Il finale, poi, sarebbe da incorniciare.
Le donne sono forti e sanno scegliere ciò che è giusto, spesso lo sentono. La madre di Anahi capisce che è il momento di lasciarla andare, assecondando anche quel desiderio forte che la ragazza sentiva dentro. Forse è anche giunto il momento in cui Anahi sia liberata da quel vincolo che sentiva quasi imposto, nonostante fosse comunque pronta a rispettarlo. La madre, se ne assume personalmente la responsabilità. Grazie Maria Luisa per i tuoi preziosi commenti.
Questo episodio è un calderone di emozioni. Anahí incarna la lotta tra il desiderio di aggrapparsi al passato e la necessità di andare avanti. La sua promessa alla nonna (“Ti porterò con me, ovunque”) e le parole della madre (“La vita vi aspetta oltre gli alberi”) rivelano un dolore trasformato in forza, un tema che tocca chiunque abbia affrontato un distacco. L’addio finale è straziante, ma anche carico di speranza. La scelta di non voltarsi è un atto di coraggio, un accettare che la vita, anche quando strappa via le persone amate, impone di camminare avanti. Una parola per la madre di Anahi: solo una madre ha la forza di prendere decisioni tanto difficili come necessarie. Dal dialogo con le figlie ci coglie la sua oppressione e la sua forza.

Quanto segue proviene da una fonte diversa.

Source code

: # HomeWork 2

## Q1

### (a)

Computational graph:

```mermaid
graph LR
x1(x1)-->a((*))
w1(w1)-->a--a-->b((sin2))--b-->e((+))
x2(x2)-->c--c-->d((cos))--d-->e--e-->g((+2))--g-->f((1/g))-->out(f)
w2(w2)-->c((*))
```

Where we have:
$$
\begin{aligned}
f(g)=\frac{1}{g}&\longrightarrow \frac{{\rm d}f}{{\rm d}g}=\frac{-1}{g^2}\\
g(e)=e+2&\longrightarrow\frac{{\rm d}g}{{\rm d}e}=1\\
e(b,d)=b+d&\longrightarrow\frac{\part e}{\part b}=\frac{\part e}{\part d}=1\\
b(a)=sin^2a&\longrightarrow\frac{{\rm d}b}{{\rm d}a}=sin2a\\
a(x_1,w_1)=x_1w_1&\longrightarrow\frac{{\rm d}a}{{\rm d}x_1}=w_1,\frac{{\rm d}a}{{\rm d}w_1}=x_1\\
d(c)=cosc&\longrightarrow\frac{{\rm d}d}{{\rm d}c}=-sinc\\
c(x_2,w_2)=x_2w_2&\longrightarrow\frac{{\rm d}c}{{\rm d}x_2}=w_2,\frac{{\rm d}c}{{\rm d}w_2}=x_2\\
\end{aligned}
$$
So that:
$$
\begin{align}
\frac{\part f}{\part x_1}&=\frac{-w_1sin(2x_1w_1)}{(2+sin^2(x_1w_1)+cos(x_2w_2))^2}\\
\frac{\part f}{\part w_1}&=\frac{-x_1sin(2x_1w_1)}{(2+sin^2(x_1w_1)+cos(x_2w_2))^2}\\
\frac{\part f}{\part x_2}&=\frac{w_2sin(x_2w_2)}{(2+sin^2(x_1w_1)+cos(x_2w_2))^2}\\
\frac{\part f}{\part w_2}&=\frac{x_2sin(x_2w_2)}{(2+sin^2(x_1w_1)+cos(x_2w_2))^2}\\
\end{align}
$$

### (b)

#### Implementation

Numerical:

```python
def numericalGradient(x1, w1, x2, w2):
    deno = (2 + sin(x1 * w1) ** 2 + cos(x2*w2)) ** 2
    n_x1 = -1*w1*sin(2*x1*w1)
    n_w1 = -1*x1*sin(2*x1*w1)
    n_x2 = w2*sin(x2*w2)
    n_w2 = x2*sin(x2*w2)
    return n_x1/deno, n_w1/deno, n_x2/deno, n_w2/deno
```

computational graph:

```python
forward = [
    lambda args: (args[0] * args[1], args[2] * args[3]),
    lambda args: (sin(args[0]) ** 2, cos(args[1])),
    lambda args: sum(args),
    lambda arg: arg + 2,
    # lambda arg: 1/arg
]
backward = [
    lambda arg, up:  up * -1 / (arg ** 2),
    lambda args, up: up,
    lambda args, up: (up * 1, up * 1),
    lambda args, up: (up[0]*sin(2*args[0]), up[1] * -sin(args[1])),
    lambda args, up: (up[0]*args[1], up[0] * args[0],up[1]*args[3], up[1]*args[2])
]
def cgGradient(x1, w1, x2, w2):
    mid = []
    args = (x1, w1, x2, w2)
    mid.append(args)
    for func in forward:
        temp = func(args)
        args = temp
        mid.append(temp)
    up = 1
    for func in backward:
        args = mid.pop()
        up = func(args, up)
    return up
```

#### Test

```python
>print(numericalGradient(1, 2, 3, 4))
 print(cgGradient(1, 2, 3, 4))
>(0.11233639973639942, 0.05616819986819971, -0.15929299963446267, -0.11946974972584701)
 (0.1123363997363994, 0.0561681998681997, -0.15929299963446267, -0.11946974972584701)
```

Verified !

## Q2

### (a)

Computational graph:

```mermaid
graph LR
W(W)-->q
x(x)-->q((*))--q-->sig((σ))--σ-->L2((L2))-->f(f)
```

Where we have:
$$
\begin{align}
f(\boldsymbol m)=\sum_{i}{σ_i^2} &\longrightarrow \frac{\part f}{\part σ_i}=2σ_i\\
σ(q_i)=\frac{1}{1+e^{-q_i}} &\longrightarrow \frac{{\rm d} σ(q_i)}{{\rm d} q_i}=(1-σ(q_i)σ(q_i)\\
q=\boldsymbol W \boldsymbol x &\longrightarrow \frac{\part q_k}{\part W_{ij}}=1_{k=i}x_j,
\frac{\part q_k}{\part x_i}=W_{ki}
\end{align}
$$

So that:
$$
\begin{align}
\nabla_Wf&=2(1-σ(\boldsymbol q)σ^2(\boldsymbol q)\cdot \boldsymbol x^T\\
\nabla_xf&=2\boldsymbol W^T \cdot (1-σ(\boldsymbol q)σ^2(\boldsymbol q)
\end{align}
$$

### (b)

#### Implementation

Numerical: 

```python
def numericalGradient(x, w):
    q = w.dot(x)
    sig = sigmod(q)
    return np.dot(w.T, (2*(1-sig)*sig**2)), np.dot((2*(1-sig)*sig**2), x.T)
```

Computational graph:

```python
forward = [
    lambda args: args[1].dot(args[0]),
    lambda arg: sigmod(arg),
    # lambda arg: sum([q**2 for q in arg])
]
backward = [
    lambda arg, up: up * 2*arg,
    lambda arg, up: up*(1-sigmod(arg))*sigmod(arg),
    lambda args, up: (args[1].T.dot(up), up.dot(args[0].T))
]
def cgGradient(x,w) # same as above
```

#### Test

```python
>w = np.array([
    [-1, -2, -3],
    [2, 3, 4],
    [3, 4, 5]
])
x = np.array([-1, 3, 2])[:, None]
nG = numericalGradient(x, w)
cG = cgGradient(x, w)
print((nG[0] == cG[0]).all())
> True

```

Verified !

Anche questa volta non ho avuto problemi a immaginarmi la scena. Le descrizioni sono immersive ed evocative. Bravissima!☺
Credo che Anahi avesse bisogno di una spinta, un incoraggiamento. Forse, la sua devozione alla famiglia e alla comunità, l’avrebbero portata a fare una scelta che non prevedeva la felicità personale, quanto piuttosto il sacrificio. Ecco che allora è la madre che prende per lei la decisione e se ne assume la responsabilità. Ho pensato, mentre scrivevo, che questo fosse un vero e proprio atto d’amore, incondizionato. Mi sono anche chiesta se ne sarei capace…
Il ‘non voltarsi’ è la svolta, l’inizio del viaggio.
Grazie Tiziana per questi tuoi commenti così forti e, per me, davvero graditi. Un abbraccio.
“Non voglio.» La donna le accarezzò il viso. «Lo so, piccola mia. Ma è necessario. Anahí sa quello che deve fare e si occuperà di te. Vostro padre vi darà una casa e non appena le vostre sorelline saranno cresciute, vi raggiungeremo.»”
Che tristezza! ti si spezza il cuore quando sei costretta ad andare via dal posto che ami
Proprio per questo, hai bisogno di qualcuno che ti dica che è la scelta giusta e condivida con te la felicità di poterlo fare 🙂
Sempre triste lo smembramento di una famiglia, di una comunità, ma resta la speranza di potersi riunire quando le circostanze lo permetteranno. Anche il tuo racconto è un viaggio, come la vita, e attendo l’intreccio con il viaggio di Pietro. Vite faticose e dolorose che troveranno amore e pace incontrandosi e dando inizio ad altra vita che, forse, avrà uno scorrere meno sofferente. Il tuo scrivere è una brezza leggera che ristora nelle giornate afose. Un abbraccio. 🌹
Purtroppo lo scioglimento e annullamento delle comunità autoctone rurali, avviene in moltissime zone del mondo per i motivi più disparati. Quelli che fanno intristire e arrabbiare solamente chi ha l’animo buono. Diversamente, ci si passa sopra come si fa attraversando un ruscello: ogni tanto si presenta un sassolino davanti, lo guardiamo per un attimo, poi lo scostiamo e proseguiamo tranquilli per la nostra strada, come se nulla fosse.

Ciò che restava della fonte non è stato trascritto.